Supplied data -
....
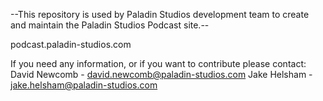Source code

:--This repository is used by Paladin Studios development team to create and maintain the Paladin Studios Podcast site.--

podcast.paladin-studios.com

If you need any information, or if you want to contribute please contact:
David Newcomb - david.newcomb@paladin-studios.com
Jake Helsham - jake.helsham@paladin-studios.com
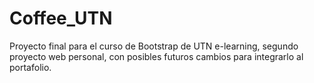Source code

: # Coffee_UTN
Proyecto final para el curso de Bootstrap de UTN e-learning, segundo proyecto web personal, con posibles futuros cambios para integrarlo al portafolio.

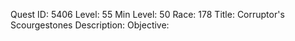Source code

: Quest ID: 5406
Level: 55
Min Level: 50
Race: 178
Title: Corruptor's Scourgestones
Description: 
Objective: 

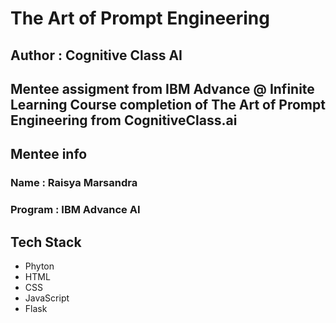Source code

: # The Art of Prompt Engineering
## Author : Cognitive Class AI
## Mentee assigment from IBM Advance @ Infinite Learning Course completion of The Art of Prompt Engineering from CognitiveClass.ai
## Mentee info
### Name : Raisya Marsandra
### Program : IBM Advance AI
## Tech Stack
- Phyton
- HTML
- CSS
- JavaScript
- Flask
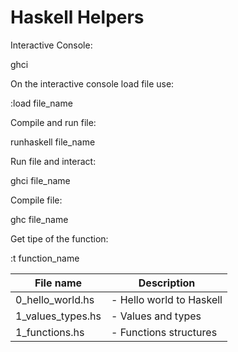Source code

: # Haskell Helpers

Interactive Console:

ghci

On the interactive console load file use:

:load file_name

Compile and run file:

runhaskell file_name

Run file and interact:

ghci file_name

Compile file:

ghc file_name

Get tipe of the function:

:t function_name

| File name        		| Description 												   |
| --------------------- |------------------------------------------------------------- |
| 0_hello_world.hs 		| - Hello world to Haskell |
| 1_values_types.hs 	| - Values and types |
| 1_functions.hs 		| - Functions structures |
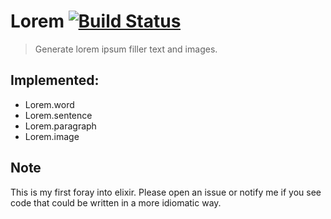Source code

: Lorem [![Build Status](https://travis-ci.org/chriskjaer/lorem.svg)](https://travis-ci.org/chriskjaer/lorem)
=====
> Generate lorem ipsum filler text and images.

## Implemented:
- Lorem.word
- Lorem.sentence
- Lorem.paragraph
- Lorem.image


## Note
This is my first foray into elixir. Please open an issue or notify me if you see
code that could be written in a more idiomatic way.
....
Where an entry contains an image, drop the image and copy everything else word for word.

Source code

:--This repository is used by Paladin Studios development team to create and maintain the Paladin Studios Podcast site.--

podcast.paladin-studios.com

If you need any information, or if you want to contribute please contact:
David Newcomb - david.newcomb@paladin-studios.com
Jake Helsham - jake.helsham@paladin-studios.com
Source code

: # Coffee_UTN
Proyecto final para el curso de Bootstrap de UTN e-learning, segundo proyecto web personal, con posibles futuros cambios para integrarlo al portafolio.

Source code

: Quest ID: 5406
Level: 55
Min Level: 50
Race: 178
Title: Corruptor's Scourgestones
Description: 
Objective: 

Source code

: # The Art of Prompt Engineering
## Author : Cognitive Class AI
## Mentee assigment from IBM Advance @ Infinite Learning Course completion of The Art of Prompt Engineering from CognitiveClass.ai
## Mentee info
### Name : Raisya Marsandra
### Program : IBM Advance AI
## Tech Stack
- Phyton
- HTML
- CSS
- JavaScript
- Flask
Source code

: # Haskell Helpers

Interactive Console:

ghci

On the interactive console load file use:

:load file_name

Compile and run file:

runhaskell file_name

Run file and interact:

ghci file_name

Compile file:

ghc file_name

Get tipe of the function:

:t function_name

| File name        		| Description 												   |
| --------------------- |------------------------------------------------------------- |
| 0_hello_world.hs 		| - Hello world to Haskell |
| 1_values_types.hs 	| - Values and types |
| 1_functions.hs 		| - Functions structures |
Source code

: Lorem [![Build Status](https://travis-ci.org/chriskjaer/lorem.svg)](https://travis-ci.org/chriskjaer/lorem)
=====
> Generate lorem ipsum filler text and images.

## Implemented:
- Lorem.word
- Lorem.sentence
- Lorem.paragraph
- Lorem.image


## Note
This is my first foray into elixir. Please open an issue or notify me if you see
code that could be written in a more idiomatic way.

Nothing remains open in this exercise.